Monday, Feb. 09, 1959

Cold & Distant

"Well, so far as I am concerned," said President Eisenhower at his press conference, "here is some irresponsible reporting." The President was referring directly to a news story describing his relationship with Chief Justice Earl Warren as "cold and distant and marred by disapproval on both sides." Author of the story: the

New York Herald Tribune's Washington Bureau Chief Robert J. Donovan, elected in 1955 by the White House to write the authoritative story of the Administration (Eisenhower: The Inside Story).
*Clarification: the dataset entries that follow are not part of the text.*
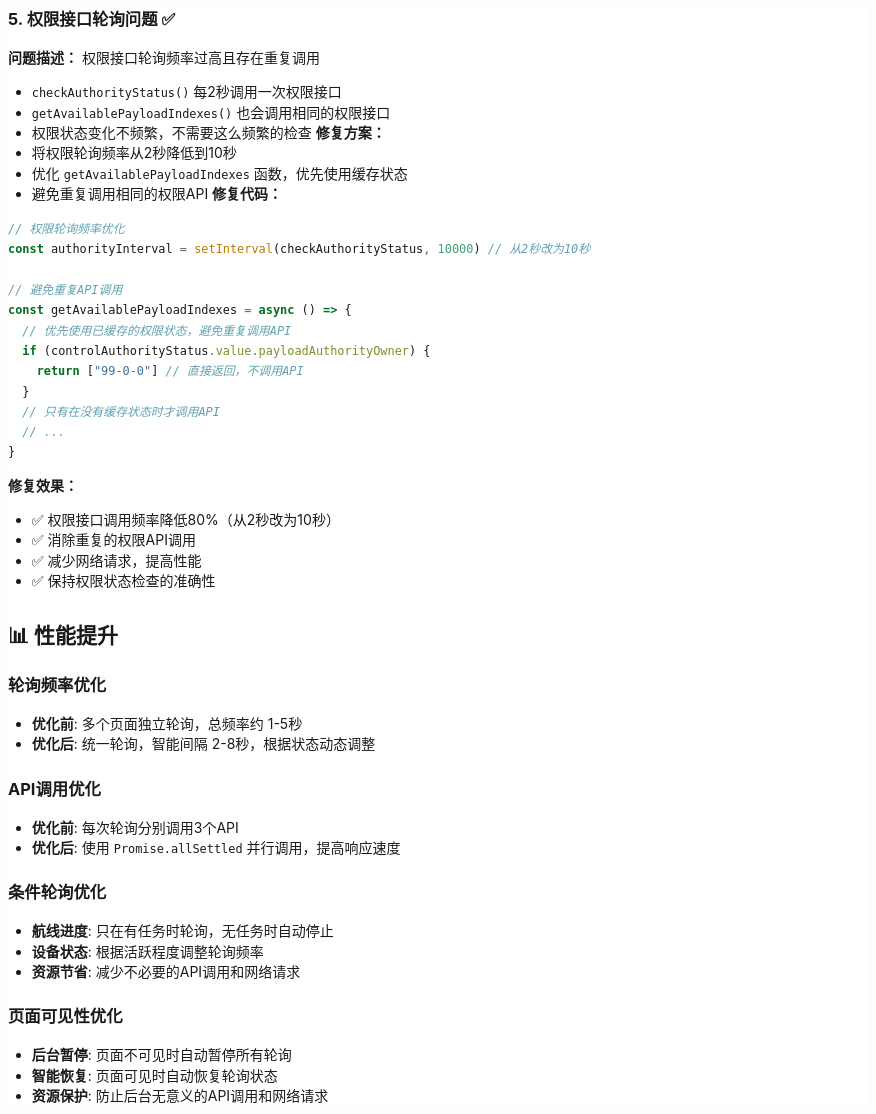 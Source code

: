 ### 5. 权限接口轮询问题 ✅
**问题描述：** 权限接口轮询频率过高且存在重复调用
- `checkAuthorityStatus()` 每2秒调用一次权限接口
- `getAvailablePayloadIndexes()` 也会调用相同的权限接口
- 权限状态变化不频繁，不需要这么频繁的检查
**修复方案：**
- 将权限轮询频率从2秒降低到10秒
- 优化 `getAvailablePayloadIndexes` 函数，优先使用缓存状态
- 避免重复调用相同的权限API
**修复代码：**
```typescript
// 权限轮询频率优化
const authorityInterval = setInterval(checkAuthorityStatus, 10000) // 从2秒改为10秒

// 避免重复API调用
const getAvailablePayloadIndexes = async () => {
  // 优先使用已缓存的权限状态，避免重复调用API
  if (controlAuthorityStatus.value.payloadAuthorityOwner) {
    return ["99-0-0"] // 直接返回，不调用API
  }
  // 只有在没有缓存状态时才调用API
  // ...
}
```
**修复效果：**
- ✅ 权限接口调用频率降低80%（从2秒改为10秒）
- ✅ 消除重复的权限API调用
- ✅ 减少网络请求，提高性能
- ✅ 保持权限状态检查的准确性

## 📊 性能提升

### 轮询频率优化
- **优化前**: 多个页面独立轮询，总频率约 1-5秒
- **优化后**: 统一轮询，智能间隔 2-8秒，根据状态动态调整

### API调用优化
- **优化前**: 每次轮询分别调用3个API
- **优化后**: 使用 `Promise.allSettled` 并行调用，提高响应速度

### 条件轮询优化
- **航线进度**: 只在有任务时轮询，无任务时自动停止
- **设备状态**: 根据活跃程度调整轮询频率
- **资源节省**: 减少不必要的API调用和网络请求

### 页面可见性优化
- **后台暂停**: 页面不可见时自动暂停所有轮询
- **智能恢复**: 页面可见时自动恢复轮询状态
- **资源保护**: 防止后台无意义的API调用和网络请求
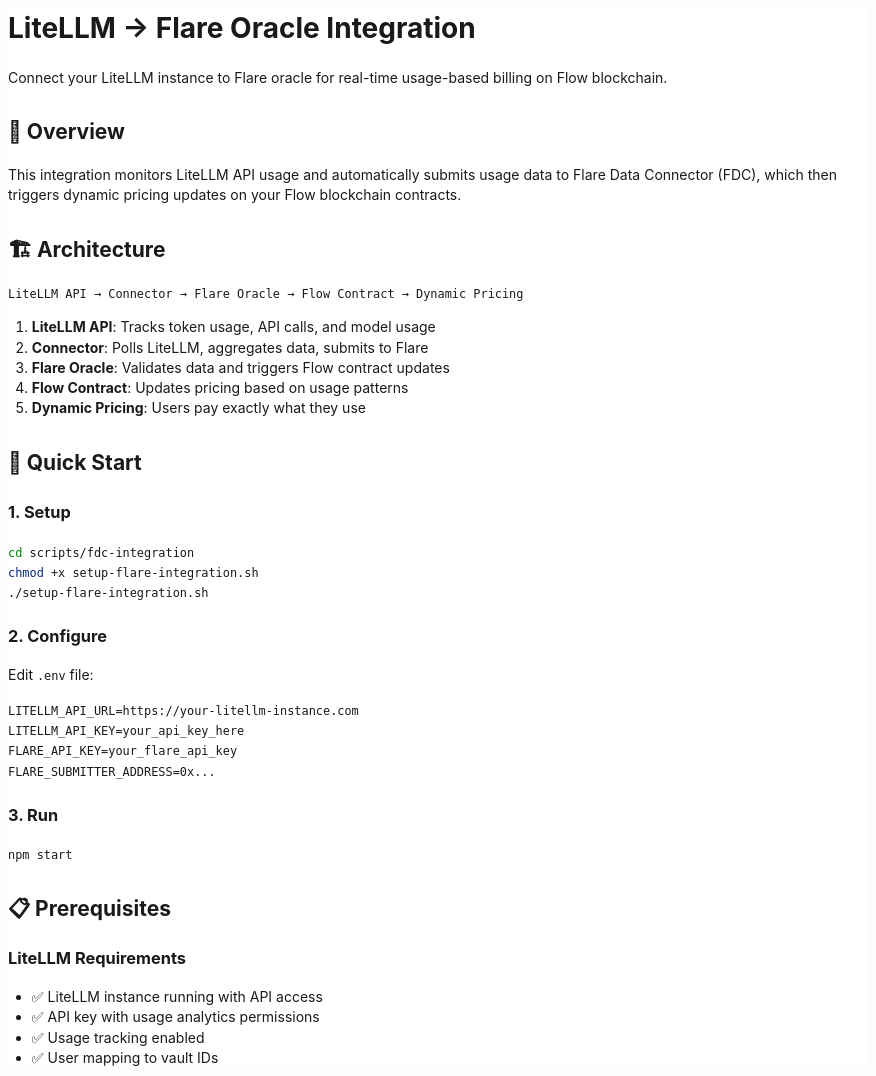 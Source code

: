 # LiteLLM → Flare Oracle Integration

Connect your LiteLLM instance to Flare oracle for real-time usage-based billing on Flow blockchain.

## 🎯 Overview

This integration monitors LiteLLM API usage and automatically submits usage data to Flare Data Connector (FDC), which then triggers dynamic pricing updates on your Flow blockchain contracts.

## 🏗️ Architecture

```
LiteLLM API → Connector → Flare Oracle → Flow Contract → Dynamic Pricing
```

1. **LiteLLM API**: Tracks token usage, API calls, and model usage
2. **Connector**: Polls LiteLLM, aggregates data, submits to Flare
3. **Flare Oracle**: Validates data and triggers Flow contract updates
4. **Flow Contract**: Updates pricing based on usage patterns
5. **Dynamic Pricing**: Users pay exactly what they use

## 🚀 Quick Start

### 1. Setup
```bash
cd scripts/fdc-integration
chmod +x setup-flare-integration.sh
./setup-flare-integration.sh
```

### 2. Configure
Edit `.env` file:
```env
LITELLM_API_URL=https://your-litellm-instance.com
LITELLM_API_KEY=your_api_key_here
FLARE_API_KEY=your_flare_api_key
FLARE_SUBMITTER_ADDRESS=0x...
```

### 3. Run
```bash
npm start
```

## 📋 Prerequisites

### LiteLLM Requirements
- ✅ LiteLLM instance running with API access
- ✅ API key with usage analytics permissions
- ✅ Usage tracking enabled
- ✅ User mapping to vault IDs
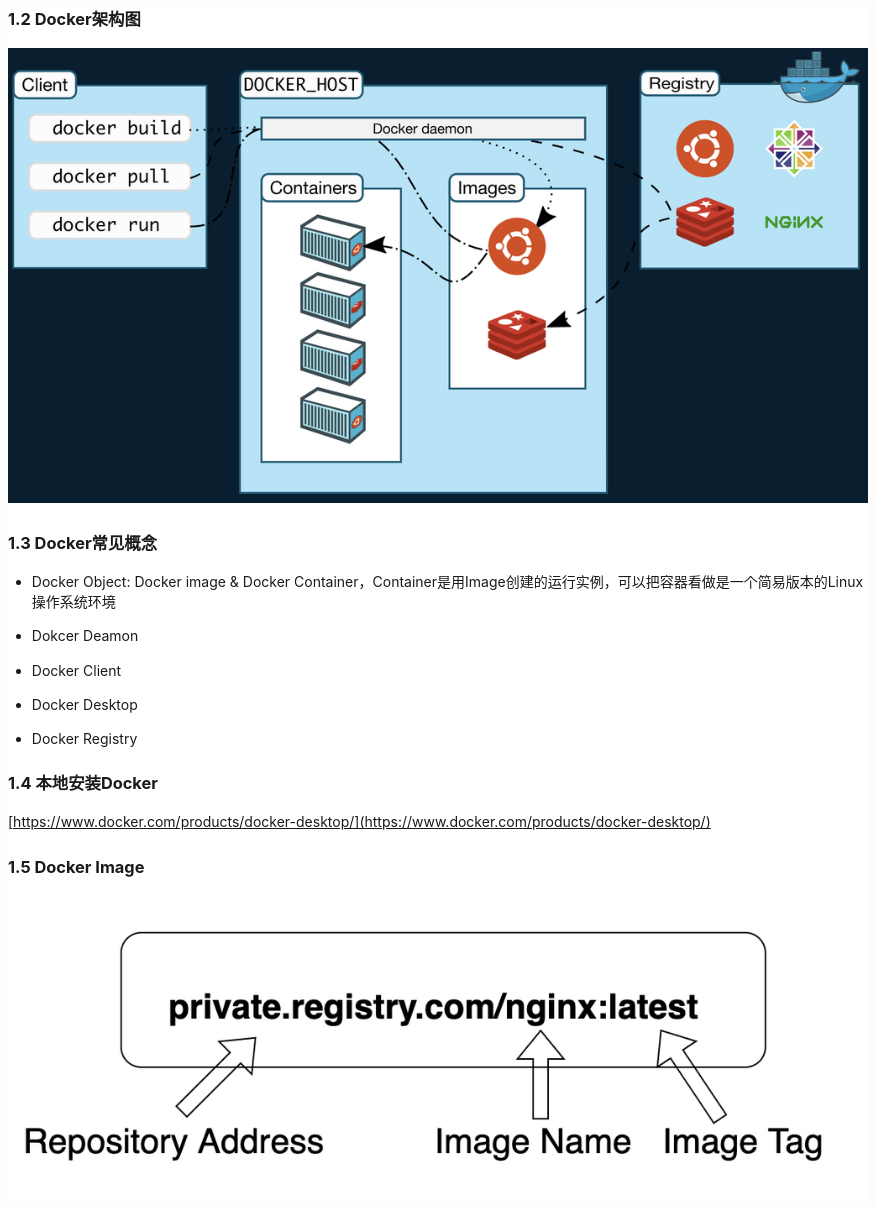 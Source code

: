 ### 1.2 Docker架构图

![image.png](/images/blog/kubernetes/02-docker-overview/02-docker-architecture.png)

### 1.3 Docker常见概念

+ Docker Object: Docker image & Docker Container，Container是用Image创建的运行实例，可以把容器看做是一个简易版本的Linux操作系统环境

+ Dokcer Deamon

+ Docker Client

+ Docker Desktop

+ Docker Registry

### 1.4 本地安装Docker

[https://www.docker.com/products/docker-desktop/](https://www.docker.com/products/docker-desktop/)

### 1.5 Docker Image

![image.png](/images/blog/kubernetes/02-docker-overview/03-docker-image.png)
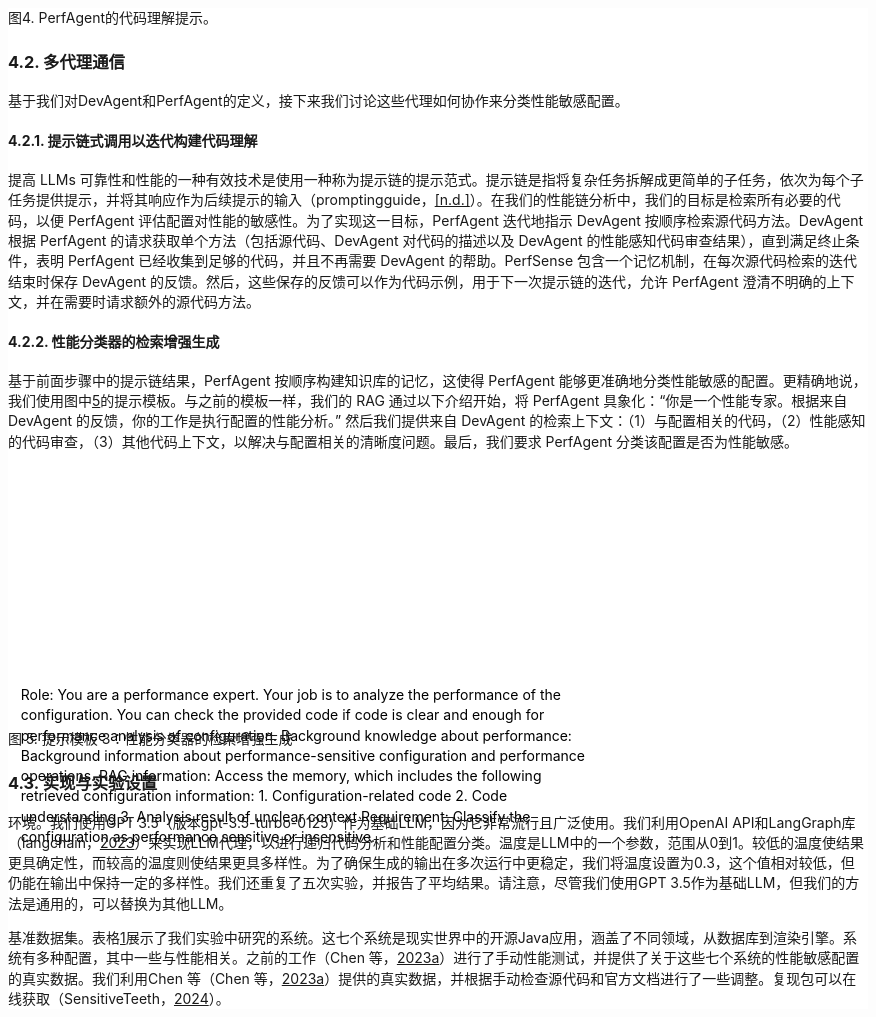 图4. PerfAgent的代码理解提示。

### 4.2\. 多代理通信

基于我们对DevAgent和PerfAgent的定义，接下来我们讨论这些代理如何协作来分类性能敏感配置。

#### 4.2.1\. 提示链式调用以迭代构建代码理解

提高 LLMs 可靠性和性能的一种有效技术是使用一种称为提示链的提示范式。提示链是指将复杂任务拆解成更简单的子任务，依次为每个子任务提供提示，并将其响应作为后续提示的输入（promptingguide，[[n.d.]](https://arxiv.org/html/2406.12806v1#bib.bib37)）。在我们的性能链分析中，我们的目标是检索所有必要的代码，以便 PerfAgent 评估配置对性能的敏感性。为了实现这一目标，PerfAgent 迭代地指示 DevAgent 按顺序检索源代码方法。DevAgent 根据 PerfAgent 的请求获取单个方法（包括源代码、DevAgent 对代码的描述以及 DevAgent 的性能感知代码审查结果），直到满足终止条件，表明 PerfAgent 已经收集到足够的代码，并且不再需要 DevAgent 的帮助。PerfSense 包含一个记忆机制，在每次源代码检索的迭代结束时保存 DevAgent 的反馈。然后，这些保存的反馈可以作为代码示例，用于下一次提示链的迭代，允许 PerfAgent 澄清不明确的上下文，并在需要时请求额外的源代码方法。

#### 4.2.2\. 性能分类器的检索增强生成

基于前面步骤中的提示链结果，PerfAgent 按顺序构建知识库的记忆，这使得 PerfAgent 能够更准确地分类性能敏感的配置。更精确地说，我们使用图中[5](https://arxiv.org/html/2406.12806v1#S4.F5 "Figure 5 ‣ 4.2.2\. Retrieval Augmented Generation for Performance Classifier ‣ 4.2\. Multi-Agent Communications ‣ 4\. Design of PerfSense ‣ Identifying Performance-Sensitive Configurations in Software Systems through Code Analysis with LLM Agents")的提示模板。与之前的模板一样，我们的 RAG 通过以下介绍开始，将 PerfAgent 具象化：“你是一个性能专家。根据来自 DevAgent 的反馈，你的工作是执行配置的性能分析。” 然后我们提供来自 DevAgent 的检索上下文：（1）与配置相关的代码，（2）性能感知的代码审查，（3）其他代码上下文，以解决与配置相关的清晰度问题。最后，我们要求 PerfAgent 分类该配置是否为性能敏感。

<svg class="ltx_picture ltx_centering" height="244.04" id="S4.F5.pic1" overflow="visible" version="1.1" width="600"><g fill="#000000" stroke="#000000" stroke-width="0.4pt" transform="translate(0,244.04) matrix(1 0 0 -1 0 0)"><g fill-opacity="1.0" transform="matrix(1.0 0.0 0.0 1.0 12.82 205)"><foreignobject color="#FFFFFF" height="26.21" overflow="visible" transform="matrix(1 0 0 -1 0 16.6)" width="574.35">Prompt Template for Retrieval Augmented Generation for Performance-Sensitive Configuration Classifier</foreignobject></g> <g fill-opacity="1.0" transform="matrix(1.0 0.0 0.0 1.0 12.82 8.89)"><foreignobject color="#000000" height="178.34" overflow="visible" transform="matrix(1 0 0 -1 0 16.6)" width="574.35">Role: You are a performance expert. Your job is to analyze the performance of the configuration. You can check the provided code if code is clear and enough for performance analysis of configuration. Background knowledge about performance: Background information about performance-sensitive configuration and performance operations. RAG information: Access the memory, which includes the following retrieved configuration information: 1\. Configuration-related code 2\. Code understanding 3\. Analysis result of unclear context Requirement: Classify the configuration as performance sensitive or insensitive.</foreignobject></g></g></svg>

图 5. 提示模板 3：性能分类器的检索增强生成

### 4.3\. 实现与实验设置

环境。我们使用GPT 3.5（版本gpt-3.5-turbo-0125）作为基础LLM，因为它非常流行且广泛使用。我们利用OpenAI API和LangGraph库（langchain，[2023](https://arxiv.org/html/2406.12806v1#bib.bib22)）来实现LLM代理，以进行递归代码分析和性能配置分类。温度是LLM中的一个参数，范围从0到1。较低的温度使结果更具确定性，而较高的温度则使结果更具多样性。为了确保生成的输出在多次运行中更稳定，我们将温度设置为0.3，这个值相对较低，但仍能在输出中保持一定的多样性。我们还重复了五次实验，并报告了平均结果。请注意，尽管我们使用GPT 3.5作为基础LLM，但我们的方法是通用的，可以替换为其他LLM。

基准数据集。表格[1](https://arxiv.org/html/2406.12806v1#S4.T1 "Table 1 ‣ 4.3\. Implementation and Experiment Settings ‣ 4\. Design of PerfSense ‣ Identifying Performance-Sensitive Configurations in Software Systems through Code Analysis with LLM Agents")展示了我们实验中研究的系统。这七个系统是现实世界中的开源Java应用，涵盖了不同领域，从数据库到渲染引擎。系统有多种配置，其中一些与性能相关。之前的工作（Chen 等，[2023a](https://arxiv.org/html/2406.12806v1#bib.bib9)）进行了手动性能测试，并提供了关于这些七个系统的性能敏感配置的真实数据。我们利用Chen 等（Chen 等，[2023a](https://arxiv.org/html/2406.12806v1#bib.bib9)）提供的真实数据，并根据手动检查源代码和官方文档进行了一些调整。复现包可以在线获取（SensitiveTeeth，[2024](https://arxiv.org/html/2406.12806v1#bib.bib41)）。
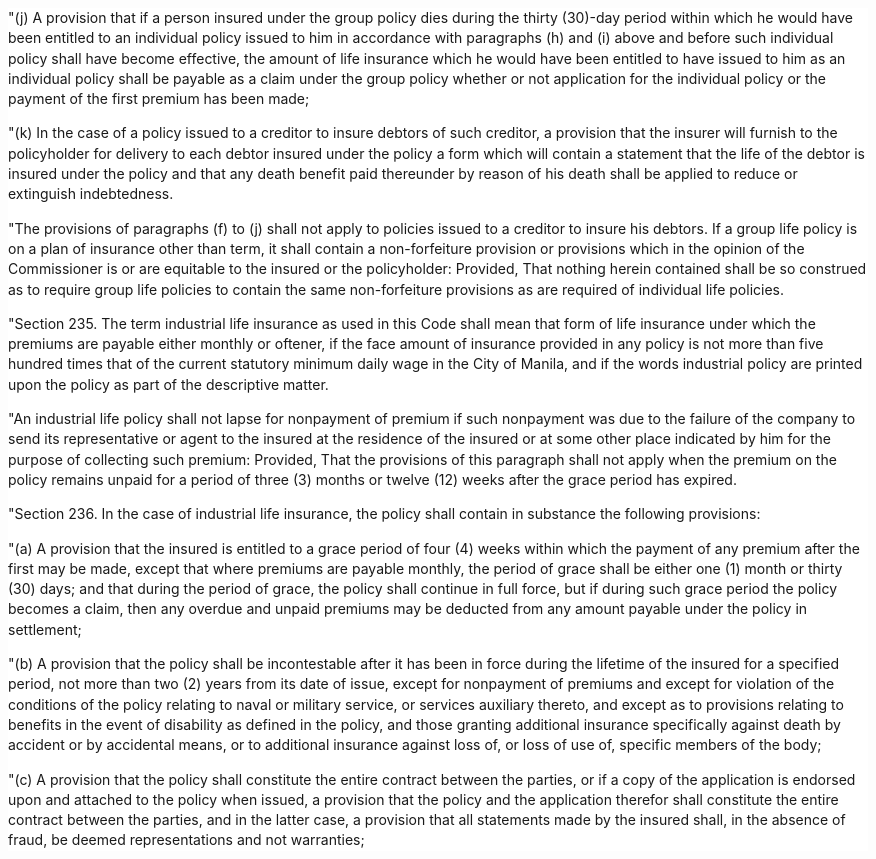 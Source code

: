 "(j) A provision that if a person insured under the group policy dies during the thirty (30)-day period within which he would have been entitled to an individual policy issued to him in accordance with paragraphs (h) and (i) above and before such individual policy shall have become effective, the amount of life insurance which he would have been entitled to have issued to him as an individual policy shall be payable as a claim under the group policy whether or not application for the individual policy or the payment of the first premium has been made;

"(k) In the case of a policy issued to a creditor to insure debtors of such creditor, a provision that the insurer will furnish to the policyholder for delivery to each debtor insured under the policy a form which will contain a statement that the life of the debtor is insured under the policy and that any death benefit paid thereunder by reason of his death shall be applied to reduce or extinguish indebtedness.

"The provisions of paragraphs (f) to (j) shall not apply to policies issued to a creditor to insure his debtors. If a group life policy is on a plan of insurance other than term, it shall contain a non-forfeiture provision or provisions which in the opinion of the Commissioner is or are equitable to the insured or the policyholder: Provided, That nothing herein contained shall be so construed as to require group life policies to contain the same non-forfeiture provisions as are required of individual life policies.

"Section 235. The term industrial life insurance as used in this Code shall mean that form of life insurance under which the premiums are payable either monthly or oftener, if the face amount of insurance provided in any policy is not more than five hundred times that of the current statutory minimum daily wage in the City of Manila, and if the words industrial policy are printed upon the policy as part of the descriptive matter.

"An industrial life policy shall not lapse for nonpayment of premium if such nonpayment was due to the failure of the company to send its representative or agent to the insured at the residence of the insured or at some other place indicated by him for the purpose of collecting such premium: Provided, That the provisions of this paragraph shall not apply when the premium on the policy remains unpaid for a period of three (3) months or twelve (12) weeks after the grace period has expired.

"Section 236. In the case of industrial life insurance, the policy shall contain in substance the following provisions:

"(a) A provision that the insured is entitled to a grace period of four (4) weeks within which the payment of any premium after the first may be made, except that where premiums are payable monthly, the period of grace shall be either one (1) month or thirty (30) days; and that during the period of grace, the policy shall continue in full force, but if during such grace period the policy becomes a claim, then any overdue and unpaid premiums may be deducted from any amount payable under the policy in settlement;

"(b) A provision that the policy shall be incontestable after it has been in force during the lifetime of the insured for a specified period, not more than two (2) years from its date of issue, except for nonpayment of premiums and except for violation of the conditions of the policy relating to naval or military service, or services auxiliary thereto, and except as to provisions relating to benefits in the event of disability as defined in the policy, and those granting additional insurance specifically against death by accident or by accidental means, or to additional insurance against loss of, or loss of use of, specific members of the body;

"(c) A provision that the policy shall constitute the entire contract between the parties, or if a copy of the application is endorsed upon and attached to the policy when issued, a provision that the policy and the application therefor shall constitute the entire contract between the parties, and in the latter case, a provision that all statements made by the insured shall, in the absence of fraud, be deemed representations and not warranties;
Donovan was merely reporting what those closest to the Administration have long realized: that Dwight Eisenhower and Earl Warren do not see eye to eye on the directions taken by the Supreme Court under Warren. Several months ago, for example, the President, referring at a dinner party to the series of court decisions overturning federal convictions in security cases, shook his head, saying: "I don't understand what the court is doing in some of these decisions." For his part Earl Warren could only resent the President's steadfast refusal to express his approval of the court's 1954 school-desegregation decision--although the President sent troops to Little Rock to back it up.

Ike and Warren have never had words about their disagreement--and it is almost unthinkable that they ever would. But aside from that, the relationship between the heads of two of the branches of U.S. Government is just as Reporter Donovan described it: cold and distant and marred by disapproval on both sides.